Activity >>
In the entries that follow, the line with "名字 | 版本 | 概观 |" opens the range and the line with "3.0.4 | 仅与文件编译相关的功能。 |" closes it; repeat that range exactly, both lines included.

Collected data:
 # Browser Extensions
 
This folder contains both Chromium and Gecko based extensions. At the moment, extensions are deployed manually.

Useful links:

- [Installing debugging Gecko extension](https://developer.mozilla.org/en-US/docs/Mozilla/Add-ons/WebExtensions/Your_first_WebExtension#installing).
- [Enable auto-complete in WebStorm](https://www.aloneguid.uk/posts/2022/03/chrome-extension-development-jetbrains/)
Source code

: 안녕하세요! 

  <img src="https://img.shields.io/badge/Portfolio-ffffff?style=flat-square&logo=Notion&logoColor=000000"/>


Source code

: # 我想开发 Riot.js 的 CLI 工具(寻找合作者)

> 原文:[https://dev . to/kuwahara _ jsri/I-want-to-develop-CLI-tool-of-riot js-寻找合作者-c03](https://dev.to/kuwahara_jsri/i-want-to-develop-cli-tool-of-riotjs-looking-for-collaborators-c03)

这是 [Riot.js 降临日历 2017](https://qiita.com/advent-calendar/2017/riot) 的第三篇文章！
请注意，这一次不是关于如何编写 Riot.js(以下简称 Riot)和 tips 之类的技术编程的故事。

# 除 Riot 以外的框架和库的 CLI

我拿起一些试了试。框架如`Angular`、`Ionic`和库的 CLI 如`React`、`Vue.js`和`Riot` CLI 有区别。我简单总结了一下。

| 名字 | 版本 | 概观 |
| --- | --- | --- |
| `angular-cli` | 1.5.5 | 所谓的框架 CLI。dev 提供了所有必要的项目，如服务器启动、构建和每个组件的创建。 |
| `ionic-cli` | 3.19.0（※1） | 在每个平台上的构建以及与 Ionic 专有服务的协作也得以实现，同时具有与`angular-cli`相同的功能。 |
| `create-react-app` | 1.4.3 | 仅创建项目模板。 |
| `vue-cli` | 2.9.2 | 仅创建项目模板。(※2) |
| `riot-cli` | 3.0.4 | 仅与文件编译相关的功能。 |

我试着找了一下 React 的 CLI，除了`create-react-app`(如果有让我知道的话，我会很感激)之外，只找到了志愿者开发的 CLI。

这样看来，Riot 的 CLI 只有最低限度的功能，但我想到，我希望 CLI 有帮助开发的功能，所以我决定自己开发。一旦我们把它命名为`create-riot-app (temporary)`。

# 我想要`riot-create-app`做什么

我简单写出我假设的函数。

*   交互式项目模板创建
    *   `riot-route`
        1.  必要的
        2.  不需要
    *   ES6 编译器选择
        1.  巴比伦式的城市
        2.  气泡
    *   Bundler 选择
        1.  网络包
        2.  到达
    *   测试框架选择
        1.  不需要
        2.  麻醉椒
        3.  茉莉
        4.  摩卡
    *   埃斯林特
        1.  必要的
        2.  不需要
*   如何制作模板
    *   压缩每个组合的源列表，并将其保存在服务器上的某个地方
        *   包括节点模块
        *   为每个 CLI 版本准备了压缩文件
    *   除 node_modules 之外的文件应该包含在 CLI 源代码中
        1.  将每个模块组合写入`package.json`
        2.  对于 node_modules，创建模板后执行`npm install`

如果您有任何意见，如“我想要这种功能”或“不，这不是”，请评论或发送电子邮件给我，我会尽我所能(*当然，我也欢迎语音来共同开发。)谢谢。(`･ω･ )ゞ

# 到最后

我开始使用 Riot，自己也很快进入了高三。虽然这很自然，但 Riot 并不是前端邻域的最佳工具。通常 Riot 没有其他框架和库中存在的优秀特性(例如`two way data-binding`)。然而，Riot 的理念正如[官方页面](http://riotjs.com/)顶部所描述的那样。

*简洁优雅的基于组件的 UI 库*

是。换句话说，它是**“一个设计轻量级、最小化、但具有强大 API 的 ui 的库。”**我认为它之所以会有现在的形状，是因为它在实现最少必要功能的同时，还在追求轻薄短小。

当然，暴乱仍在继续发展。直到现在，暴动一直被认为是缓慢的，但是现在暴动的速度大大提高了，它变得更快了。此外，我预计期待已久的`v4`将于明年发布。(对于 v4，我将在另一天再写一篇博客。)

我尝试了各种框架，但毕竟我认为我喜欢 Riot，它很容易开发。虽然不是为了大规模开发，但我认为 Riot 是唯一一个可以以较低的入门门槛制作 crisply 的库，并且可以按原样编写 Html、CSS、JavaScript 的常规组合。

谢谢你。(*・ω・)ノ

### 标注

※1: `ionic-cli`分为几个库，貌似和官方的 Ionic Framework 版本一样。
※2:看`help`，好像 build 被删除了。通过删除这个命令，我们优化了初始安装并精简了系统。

Solution for this task >>
| 名字 | 版本 | 概观 |
| --- | --- | --- |
| `angular-cli` | 1.5.5 | 所谓的框架 CLI。dev 提供了所有必要的项目，如服务器启动、构建和每个组件的创建。 |
| `ionic-cli` | 3.19.0（※1） | 在每个平台上的构建以及与 Ionic 专有服务的协作也得以实现，同时具有与`angular-cli`相同的功能。 |
| `create-react-app` | 1.4.3 | 仅创建项目模板。 |
| `vue-cli` | 2.9.2 | 仅创建项目模板。(※2) |
| `riot-cli` | 3.0.4 | 仅与文件编译相关的功能。 |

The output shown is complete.